Just four years ago, if you wanted to report a pothole to your local government, these were your options: leaving voicemails on City Hall’s answering machines or praying to sky gods for resolution. Public matters were handled through closed channels of communication.
SeeClickFix started with the mission to change the way citizens communicated with each other and their governments. The first release of SeeClickFix allowed anyone anywhere in the world to publicly document issues in their community that they wanted resolved or improved. Most importantly, and sometimes controversially, we sent alerts to publicly available government email addresses to let those accountable know about the issues.
Thousands of citizens signed up their governments to receive alerts and many more governments signed themselves up to find out what their constituents were complaining about. As a result of publicly documenting issues, we witnessed accountability, efficiency and, in more than 60% of the cases over the last three-and-a-half years, resolution.
Consequentially, today email--not apps or a website--is the primary interface for communicating with local government. Not so sexy, huh? Well, it’s government. Government may never be sexy, but at least it can be more efficient.

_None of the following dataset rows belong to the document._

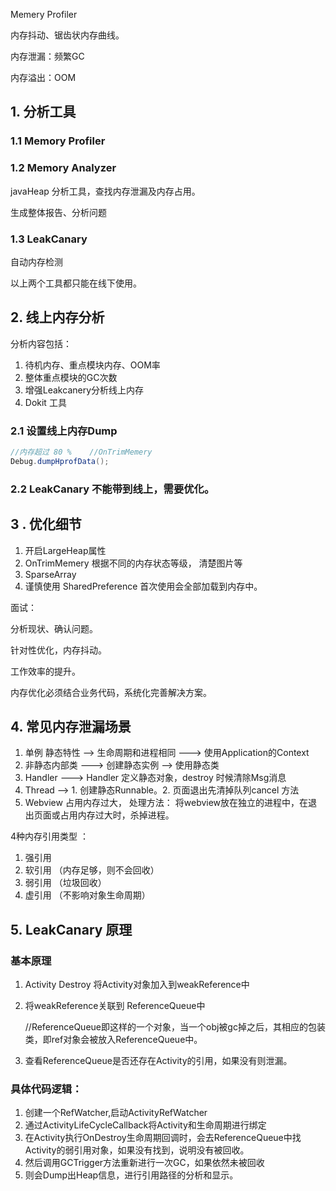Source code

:Memery Profiler 

内存抖动、锯齿状内存曲线。

内存泄漏：频繁GC

内存溢出：OOM



## 1. 分析工具



### 1.1 Memory Profiler

### 1.2 Memory  Analyzer 

javaHeap 分析工具，查找内存泄漏及内存占用。

生成整体报告、分析问题

### 1.3 LeakCanary 

自动内存检测



以上两个工具都只能在线下使用。



## 2. 线上内存分析



分析内容包括：

1. 待机内存、重点模块内存、OOM率
2. 整体重点模块的GC次数
3. 增强Leakcanery分析线上内存
4. Dokit 工具





### 2.1 设置线上内存Dump

```java
//内存超过 80 %    //OnTrimMemery
Debug.dumpHprofData();
```



### 2.2  LeakCanary 不能带到线上，需要优化。





## 3 . 优化细节

1. 开启LargeHeap属性
2. OnTrimMemery 根据不同的内存状态等级， 清楚图片等
3. SparseArray
4. 谨慎使用 SharedPreference 首次使用会全部加载到内存中。





面试：

分析现状、确认问题。

针对性优化，内存抖动。

工作效率的提升。



内存优化必须结合业务代码，系统化完善解决方案。



## 4. 常见内存泄漏场景

1.  单例   静态特性  --> 生命周期和进程相同 ---> 使用Application的Context
2. 非静态内部类 ---> 创建静态实例   --> 使用静态类
3. Handler  ---> Handler   定义静态对象，destroy 时候清除Msg消息
4. Thread  --> 1. 创建静态Runnable。2. 页面退出先清掉队列cancel 方法
5. Webview 占用内存过大，  处理方法： 将webview放在独立的进程中，在退出页面或占用内存过大时，杀掉进程。 



4种内存引用类型 ：

1. 强引用
2. 软引用 （内存足够，则不会回收）
3. 弱引用 （垃圾回收）
4. 虚引用 （不影响对象生命周期）



## 5. LeakCanary  原理

### 基本原理

1. Activity Destroy 将Activity对象加入到weakReference中

2. 将weakReference关联到 ReferenceQueue中

   //ReferenceQueue即这样的一个对象，当一个obj被gc掉之后，其相应的包装类，即ref对象会被放入ReferenceQueue中。

3. 查看ReferenceQueue是否还存在Activity的引用，如果没有则泄漏。

   

### 具体代码逻辑：

1. 创建一个RefWatcher,启动ActivityRefWatcher
2. 通过ActivityLifeCycleCallback将Activity和生命周期进行绑定
3. 在Activity执行OnDestroy生命周期回调时，会去ReferenceQueue中找Activity的弱引用对象，如果没有找到，说明没有被回收。
4. 然后调用GCTrigger方法重新进行一次GC，如果依然未被回收
5. 则会Dump出Heap信息，进行引用路径的分析和显示。





















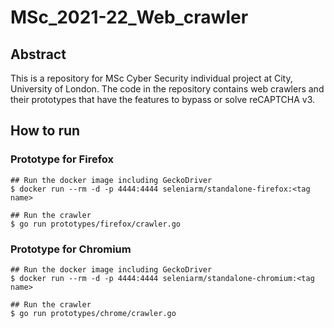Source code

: # MSc_2021-22_Web_crawler
## Abstract
This is a repository for MSc Cyber Security individual project at City, University of London.
The code in the repository contains web crawlers and their prototypes that have the features to bypass or solve reCAPTCHA v3.

## How to run
### Prototype for Firefox
```
## Run the docker image including GeckoDriver
$ docker run --rm -d -p 4444:4444 seleniarm/standalone-firefox:<tag name>

## Run the crawler
$ go run prototypes/firefox/crawler.go
```

### Prototype for Chromium
```
## Run the docker image including GeckoDriver
$ docker run --rm -d -p 4444:4444 seleniarm/standalone-chromium:<tag name>

## Run the crawler
$ go run prototypes/chrome/crawler.go
```
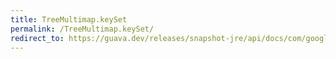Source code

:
 ```yaml
---
title: TreeMultimap.keySet
permalink: /TreeMultimap.keySet/
redirect_to: https://guava.dev/releases/snapshot-jre/api/docs/com/google/common/collect/TreeMultimap.html#keySet--
---
```

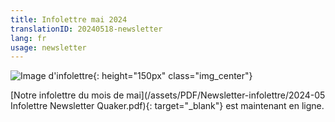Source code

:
 ```yaml
---
title: Infolettre mai 2024
translationID: 20240518-newsletter
lang: fr
usage: newsletter
---
```

![Image d'infolettre](/assets/images/email-icon.avif){: height="150px" class="img_center"}

[Notre infolettre du mois de mai](/assets/PDF/Newsletter-infolettre/2024-05 Infolettre Newsletter Quaker.pdf){: target="_blank"} est maintenant en ligne.
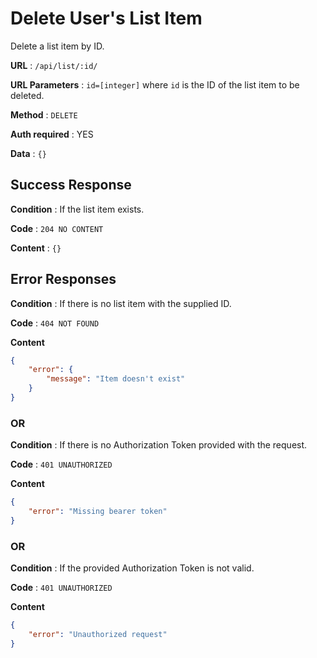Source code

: # Delete User's List Item

Delete a list item by ID.

**URL** : `/api/list/:id/`

**URL Parameters** : `id=[integer]` where `id` is the ID of the list item to be deleted.

**Method** : `DELETE`

**Auth required** : YES

**Data** : `{}`

## Success Response

**Condition** : If the list item exists.

**Code** : `204 NO CONTENT`

**Content** : `{}`

## Error Responses

**Condition** : If there is no list item with the supplied ID.

**Code** : `404 NOT FOUND`

**Content**

```json
{
    "error": {
        "message": "Item doesn't exist"
    }
}
```

### OR

**Condition** : If there is no Authorization Token provided with the request.

**Code** : `401 UNAUTHORIZED`

**Content**

```json
{
    "error": "Missing bearer token"
}
```

### OR

**Condition** : If the provided Authorization Token is not valid.

**Code** : `401 UNAUTHORIZED`

**Content**

```json
{
    "error": "Unauthorized request"
}
```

So, although it was a major step in efficiency to move governments toward email, we, along with many other players in the space like open311.org, Open Plans, Lagan and Cityworks still wanted to build an ideal API, an easily accessible and interoperable way for any aspiring civic tech developer to build on and improve the platform for citizen and government end-users. It would make the entire process of communication standardized, open and more practical than email for city governments. Nearly two years ago we set out as the open311 ‘consortium’ to solve this problem. Our goal was to create a standardized read/write API for government communication software.
In 2010, my co-founder Kam Lasater drafted a suggestion for the first spec of the open311 API, which would allow cities and citizens to collaborate on making the best products and solutions for community issues. Today SeeClickFix is the largest provider of the open311 API, serving Oakland, CA; Richmond, VA; and Raleigh, NC. In addition to SeeClickFix, Lagan and Motorola are providing their own open311 endpoints for cities such as Houston and Boston. Cities like Toronto have created their own open311 endpoints internally. All over the country, cities are opening up the lines of communication between the government and the citizens, allowing for far more effective and responsive government services.
But it’s not an easy process. While companies like ours, Connected Bits, and Lagan support open standards, there are many government software vendors that have chosen to keep their API’s proprietary for personal business gain. Though in rapid decline, there are still cities that contract with these vendors--using our tax dollars--to create solutions that aren’t open to tax payers. Houston and Chicago have joined the open311 movement, but the other three of the five largest American cities (we’re looking at you, New York, Los Angeles, and Philadelphia) have not.
Recently, Code For America fellows have developed a number of open-source mobile reporting applications using location data. And while the API is far from perfect and certainly not the most flexible for developers, it is part of an open compromise between states to take steps toward a better solution for civic communication. Cities that don’t choose to innovate will always have email. But with all of this collaboration and opportunity, is that really the best way forward?